_The problem:_ All lines after the one containing "- Query logs using KQL (Kusto Query Language)" are needed, along with that line itself. Please repeat them exactly through the end of the entries.

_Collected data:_
----

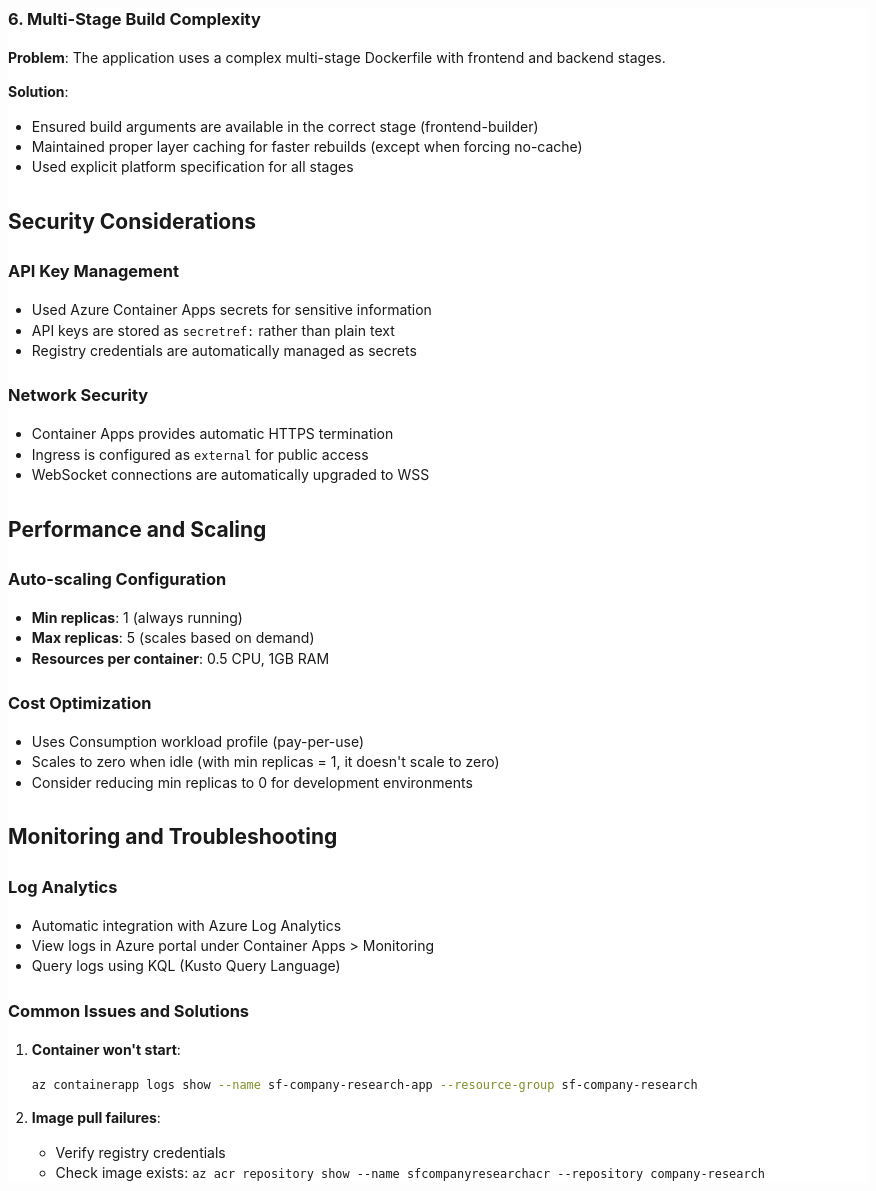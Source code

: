 ### 6. Multi-Stage Build Complexity

**Problem**: The application uses a complex multi-stage Dockerfile with frontend and backend stages.

**Solution**:
- Ensured build arguments are available in the correct stage (frontend-builder)
- Maintained proper layer caching for faster rebuilds (except when forcing no-cache)
- Used explicit platform specification for all stages

## Security Considerations

### API Key Management
- Used Azure Container Apps secrets for sensitive information
- API keys are stored as `secretref:` rather than plain text
- Registry credentials are automatically managed as secrets

### Network Security
- Container Apps provides automatic HTTPS termination
- Ingress is configured as `external` for public access
- WebSocket connections are automatically upgraded to WSS

## Performance and Scaling

### Auto-scaling Configuration
- **Min replicas**: 1 (always running)
- **Max replicas**: 5 (scales based on demand)
- **Resources per container**: 0.5 CPU, 1GB RAM

### Cost Optimization
- Uses Consumption workload profile (pay-per-use)
- Scales to zero when idle (with min replicas = 1, it doesn't scale to zero)
- Consider reducing min replicas to 0 for development environments

## Monitoring and Troubleshooting

### Log Analytics
- Automatic integration with Azure Log Analytics
- View logs in Azure portal under Container Apps > Monitoring
- Query logs using KQL (Kusto Query Language)

### Common Issues and Solutions

1. **Container won't start**:
   ```bash
   az containerapp logs show --name sf-company-research-app --resource-group sf-company-research
   ```

2. **Image pull failures**:
   - Verify registry credentials
   - Check image exists: `az acr repository show --name sfcompanyresearchacr --repository company-research`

----

_Result of the task:_
- Query logs using KQL (Kusto Query Language)

### Common Issues and Solutions

1. **Container won't start**:
   ```bash
   az containerapp logs show --name sf-company-research-app --resource-group sf-company-research
   ```

2. **Image pull failures**:
   - Verify registry credentials
   - Check image exists: `az acr repository show --name sfcompanyresearchacr --repository company-research`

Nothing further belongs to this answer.